News von der Glarner reformierten Landeskirche

Zum Abschluss meiner Lebensreise

von Pfarrer Peter Hofmann
min
02.10.2023
Vita brevis (das Leben ist kurz) - diese Aussage wird Hippokrates zugeschrieben. Wenn wir am Ende dieses kurzen Lebens ankommen, dann bleibt für unsere Nächsten das Abschiednehmen - jedoch: Dafür braucht es Gelegenheit. Pfarrer Peter Hofmann aus Schwanden schreibt in der #denkpause darüber.

Liebe Leserin und lieber Leser, weshalb beschäftigen sich die Leute so wenig mit ihrer Vergänglichkeit? In ungezählten Trauergesprächen werde ich den Verdacht nicht los, dass zu wenig über das eigene Sterben nachgedacht und ausgetauscht wird, selbst unter langjährigen Lebensgefährten.

Gegenüber früher, nur schon im Vergleich zur eigenen Zeit als junger Kandidat der Theologie in den frühen 90er Jahren, sind Trauerfeiern leider etwas aus der Mode gekommen. Stattdessen heisst es: „Die Trauerfamilie trifft sich im engsten Familienkreis“. Das finde ich schade, ich bedaure es aus verschiedenen Gründen und wünsche mir, dass sich Menschen früher mit ihrer Endlichkeit befassen. So wie es Kinder tun. Und weil, wenn wir sterben, immer auch andere Menschen davon betroffen sind.

Wenn man meint, mit Anweisungen wie „Macht kein Aufheben!“ oder „Ich will nur eine stille Beerdigung und keine Publikation“, dann verkennt man, dass es um die Angehörigen geht, wenn man gestorben ist. Was für Menschen im Hinblick auf ihre eigene Bestattung vielleicht Bescheidenheit bedeutet, kann für die Trauernden dann, wenn der Todesfall eingetreten ist, Anlass zu Traurigkeit und Bedauern werden. „Ich hätte so gerne in einem würdigen Rahmen Abschied genommen und ihm/ihr ‚die letzte Ehre‘ erwiesen“, höre ich dann als Pfarrer auf der Strasse. Zu spät.

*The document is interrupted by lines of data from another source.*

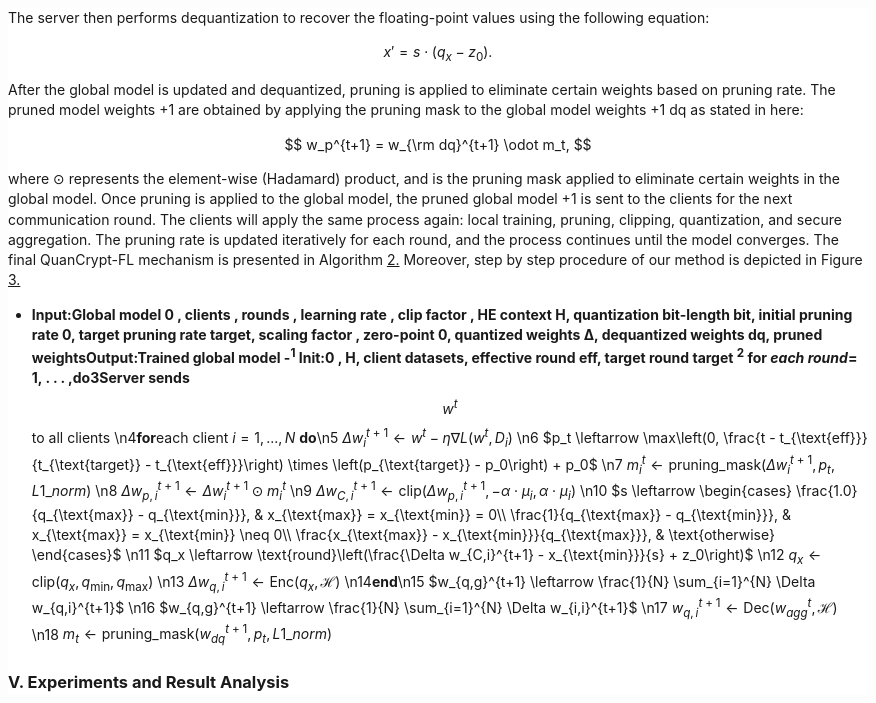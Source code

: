 The server then performs dequantization to recover the floating-point values using the following equation:

$$
x'=s\cdot (q_x-z_0).
$$

After the global model is updated and dequantized, pruning is applied to eliminate certain weights based on pruning rate. The pruned model weights +1 are obtained by applying the pruning mask to the global model weights +1 dq as stated in here:

$$
w_p^{t+1} = w_{\rm dq}^{t+1} \odot m_t,
$$

where ⊙ represents the element-wise (Hadamard) product, and is the pruning mask applied to eliminate certain weights in the global model. Once pruning is applied to the global model, the pruned global model +1 is sent to the clients for the next communication round. The clients will apply the same process again: local training, pruning, clipping, quantization, and secure aggregation. The pruning rate is updated iteratively for each round, and the process continues until the model converges. The final QuanCrypt-FL mechanism is presented in Algorithm [2.](#page-7-0) Moreover, step by step procedure of our method is depicted in Figure [3.](#page-6-4)

- **Input:**Global model 0 , clients , rounds , learning rate , clip factor , HE context H, quantization bit-length bit, initial pruning rate 0, target pruning rate target, scaling factor , zero-point 0, quantized weights Δ, dequantized weights dq, pruned weights**Output:**Trained global model
-**<sup>1</sup> Init:**0 , H, client datasets, effective round eff, target round target
**<sup>2</sup> for** *each round*= 1, . . . ,**do**3**Server sends**$$
w^t
$$
 to all clients
\n4**for**each client  $i = 1,..., N$ **do**\n5  $\Delta w_i^{t+1} \leftarrow w^t - \eta \nabla L(w^t, D_i)$
\n6  $p_t \leftarrow \max\left(0, \frac{t - t_{\text{eff}}}{t_{\text{target}} - t_{\text{eff}}}\right) \times \left(p_{\text{target}} - p_0\right) + p_0$
\n7  $m_i^t \leftarrow \text{pruning\_mask}(\Delta w_i^{t+1}, p_t, L1\_norm)$
\n8  $\Delta w_{p,i}^{t+1} \leftarrow \Delta w_i^{t+1} \odot m_i^t$
\n9  $\Delta w_{C,i}^{t+1} \leftarrow \text{clip}(\Delta w_{p,i}^{t+1}, -\alpha \cdot \mu_i, \alpha \cdot \mu_i)$
\n10  $s \leftarrow \begin{cases} \frac{1.0}{q_{\text{max}} - q_{\text{min}}}, & x_{\text{max}} = x_{\text{min}} = 0\\ \frac{1}{q_{\text{max}} - q_{\text{min}}}, & x_{\text{max}} = x_{\text{min}} \neq 0\\ \frac{x_{\text{max}} - x_{\text{min}}}{q_{\text{max}}}, & \text{otherwise} \end{cases}$
\n11  $q_x \leftarrow \text{round}\left(\frac{\Delta w_{C,i}^{t+1} - x_{\text{min}}}{s} + z_0\right)$
\n12  $q_x \leftarrow \text{clip}(q_x, q_{\text{min}}, q_{\text{max}})$
\n13  $\Delta w_{q,i}^{t+1} \leftarrow \text{Enc}(q_x, \mathcal{H})$
\n14**end**\n15  $w_{q,g}^{t+1} \leftarrow \frac{1}{N} \sum_{i=1}^{N} \Delta w_{q,i}^{t+1}$
\n16  $w_{q,g}^{t+1} \leftarrow \frac{1}{N} \sum_{i=1}^{N} \Delta w_{i,i}^{t+1}$
\n17  $w_{q,i}^{t+1} \leftarrow \text{Dec}(w_{agg}^t, \mathcal{H})$
\n18  $m_t \leftarrow \text{pruning\_mask}(w_{dq}^{t+1}, p_t, L1\_norm)$

### <span id="page-7-0"></span>V. Experiments and Result Analysis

Trauernden erweist man mit dem Aufruf zur Bescheidenheit womöglich keinen Dienst.

In der Schweiz trägt die Abschiedsfeier die schöne Bezeichnung Abdankung. Sie gibt mit dem Danken einen wichtigen Aspekt des Abschieds an. Mir ist wichtig, dass die Angehörigen anschliessend an die Beisetzung auf dem Friedhof bewusst den Ort wechseln, das heisst, entweder in die Kirche zur Abschiedsfeier gehen oder „zurück ins Leben“.

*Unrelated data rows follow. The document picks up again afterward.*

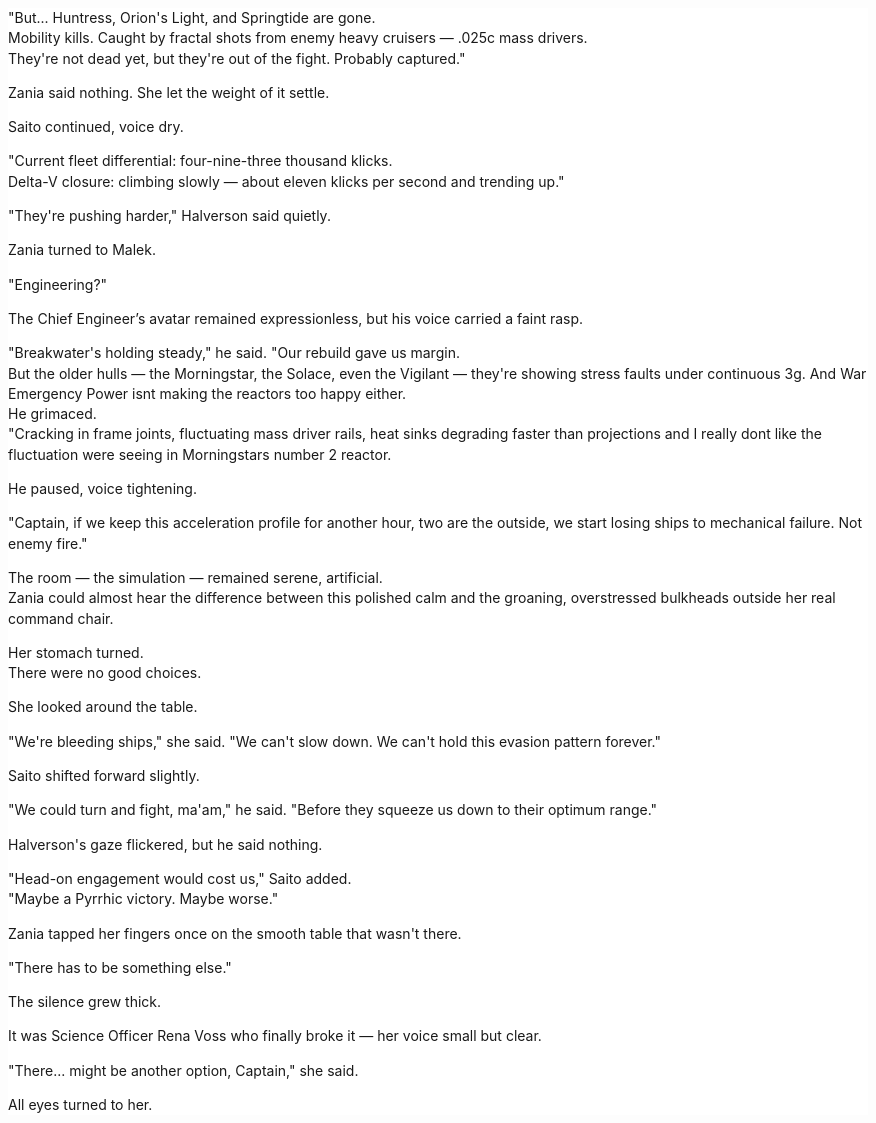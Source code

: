 "But... Huntress, Orion's Light, and Springtide are gone.  
Mobility kills. Caught by fractal shots from enemy heavy cruisers — .025c mass drivers.  
They're not dead yet, but they're out of the fight. Probably captured."

Zania said nothing. She let the weight of it settle.

Saito continued, voice dry.

"Current fleet differential: four-nine-three thousand klicks.  
Delta-V closure: climbing slowly — about eleven klicks per second and trending up."

"They're pushing harder," Halverson said quietly.

Zania turned to Malek.

"Engineering?"

The Chief Engineer’s avatar remained expressionless, but his voice carried a faint rasp.

"Breakwater's holding steady," he said. "Our rebuild gave us margin.  
But the older hulls — the Morningstar, the Solace, even the Vigilant — they're showing stress faults under continuous 3g. And War Emergency Power isnt making the reactors too happy either.  
He grimaced.  
"Cracking in frame joints, fluctuating mass driver rails, heat sinks degrading faster than projections and I really dont like the fluctuation were seeing in Morningstars number 2 reactor.

He paused, voice tightening.

"Captain, if we keep this acceleration profile for another hour, two are the outside, we start losing ships to mechanical failure. Not enemy fire."

The room — the simulation — remained serene, artificial.  
Zania could almost hear the difference between this polished calm and the groaning, overstressed bulkheads outside her real command chair.

Her stomach turned.  
There were no good choices.

She looked around the table.

"We're bleeding ships," she said. "We can't slow down. We can't hold this evasion pattern forever."

Saito shifted forward slightly.

"We could turn and fight, ma'am," he said. "Before they squeeze us down to their optimum range."

Halverson's gaze flickered, but he said nothing.

"Head-on engagement would cost us," Saito added.  
"Maybe a Pyrrhic victory. Maybe worse."

Zania tapped her fingers once on the smooth table that wasn't there.

"There has to be something else."

The silence grew thick.

It was Science Officer Rena Voss who finally broke it — her voice small but clear.

"There... might be another option, Captain," she said.

All eyes turned to her.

Die kirchliche Abschiedsfeier ist ein Gottesdienst. Zusammen oder unabhängig von der Beisetzung ist sie ein wichtiger Schritt beim Trauerprozess. In jedem Fall ist „das Leben“ Thema und Ziel einer Abdankung. Deshalb wird in der Regel ein Lebenslauf verlesen oder in die Predigt eingeflochten. Leitend ist die Frage: Was wollen wir vom verstorbenen Menschen und seinem gelebten Leben erinnern und für die Zukunft bewahren? Was wird stärker sein als der Tod?

Für mich sind die Erzählungen vom Sterben Jesu eine hilfreiche Referenz. Ich kann jede Lebensgeschichte so betrachten wie die Geschichte, der Weg des jüdischen Volkes oder einzelner Gestalten in der biblischen Unheils- und Heilsgeschichte. Die Abdankung ist für mich aber keine theologische Abhandlung über den Tod oder ein Missionierungsversuch im grossen Stil. Leitend ist das Leben und der Charakter des verstorbenen Menschen, sein Lebensteppich. An diesen roten Faden versuche ich anzuknüpfen.

Liebe Leserin und lieber Leser, warum von Vergänglichkeit und Tod reden? Warum Entscheide treffen, die nach unserem Lebensende Geltung haben sollen? Ist es nicht vermessen oder egozentrisch, das alles bestimmen zu wollen? Ist es nicht. Es ist ein Zeichen von Selbstverantwortung und Respekt auf unsere Angehörigen, wenn wir uns mit Fragen um unser Lebensende beschäftigen und die letzten Wünsche klären. Dazu kann die Broschüre «Zum Abschluss meiner Lebensreise» eine Hilfe sein. Im Shop von www.zhref.ch ist sie für fünf Franken erhältlich. Zudem sprechen wir Seelsorgenden gerne mit Ihnen über Ihre Vorstellungen, Wünsche und Anordnungen. - Ich wünsche Ihnen einen schönen Herbst!